As expected, the results are exactly the same, and it is based on the initial method you pass it. This function is called a factory method since each time a key needs to be initialized you can imagine that the function acts as a factory which creates new values. Lets cover one of the common mistakes with default dictionaries before concluding. The source of this mistake is that any time a non-existent key is accessed its initialized.


In [52]:
d = defaultdict(str)

# initially this is empty so all of these should be false
print('pedro in dictionary:', 'pedro' in d)
print('jordan in dictionary:', 'jordan' in d)


pedro in dictionary: False
jordan in dictionary: False

In [53]:
# Lets set something in the dictionary now and check that again

d['jordan'] = 'professor'

print('jordan is in dictionary:', 'jordan' in d)
print('pedro is in dictionary:', 'pedro' in d)


jordan is in dictionary: True
pedro is in dictionary: False

In [54]:
# Lets accidentally access 'pedro' before setting it then see what happens

pedro_job = d['pedro']

print('pedro is in dictionary:', 'pedro' in d)
print(d)
print('-->', d['pedro'], '<--', type(d['pedro']))


pedro is in dictionary: True
defaultdict(<class 'str'>, {'jordan': 'professor', 'pedro': ''})
-->  <-- <class 'str'>

So this is odd!
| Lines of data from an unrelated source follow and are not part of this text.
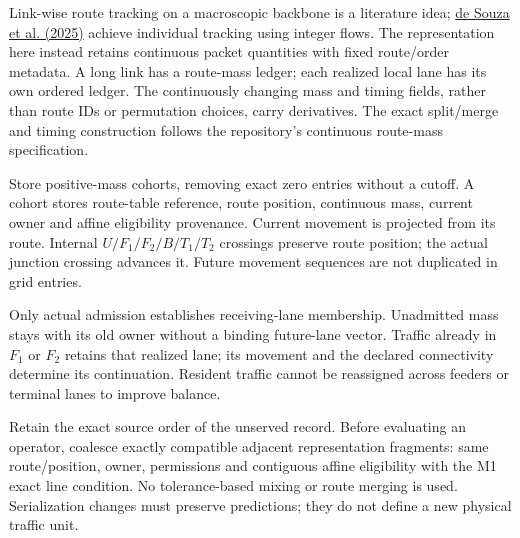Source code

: \documentclass[10pt,a4paper]{article}
\newenvironment{revision}{\begingroup\color{revisionred}}{\par\endgroup}
\begin{document}
\begin{revision}
Link-wise route tracking on a macroscopic backbone is a literature idea;
\href{https://doi.org/10.1016/j.simpat.2025.103088}{de Souza et al. (2025)}
achieve individual tracking using integer flows. The representation here
instead retains continuous packet quantities with fixed route/order
metadata. A long link has a route-mass ledger; each realized local lane
has its own ordered ledger. The continuously changing mass and timing
fields, rather than route IDs or permutation choices, carry derivatives.
The exact split/merge and timing construction follows the repository's
continuous route-mass specification.
\end{revision}

Store positive-mass cohorts, removing exact zero entries without a cutoff.
A cohort stores route-table reference, route position, continuous mass,
current owner and affine eligibility provenance. Current movement is
projected from its route. Internal $U/F_1/F_2/B/T_1/T_2$ crossings preserve route
position; the actual junction crossing advances it. Future movement
sequences are not duplicated in grid entries.

Only actual admission establishes receiving-lane membership. Unadmitted
mass stays with its old owner without a binding future-lane vector.
Traffic already in $F_1$ or $F_2$ retains that realized lane; its movement
and the declared connectivity determine its continuation. Resident traffic
cannot be reassigned across feeders or terminal lanes to improve balance.

Retain the exact source order of the unserved record. Before evaluating
an operator, coalesce exactly compatible adjacent representation fragments:
same route/position, owner, permissions and contiguous affine eligibility
with the M1 exact line condition. No tolerance-based mixing or route
merging is used. Serialization changes must preserve predictions; they
do not define a new physical traffic unit.
\end{document}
You never set a key (only accessed it), but nonetheless pedro is in the dictionary. This is because when the 'pedro' key was accessed and not there, python set it to the return of str which returns an empty string. Lets set this to the real value and be done


In [55]:
d['pedro'] = 'PhD Student'

print('pedro is in dictionary:', 'pedro' in d)
print(d)
print('-->', d['pedro'], '<--', type(d['pedro']))


pedro is in dictionary: True
defaultdict(<class 'str'>, {'jordan': 'professor', 'pedro': 'PhD Student'})
--> PhD Student <-- <class 'str'>

In [ ]: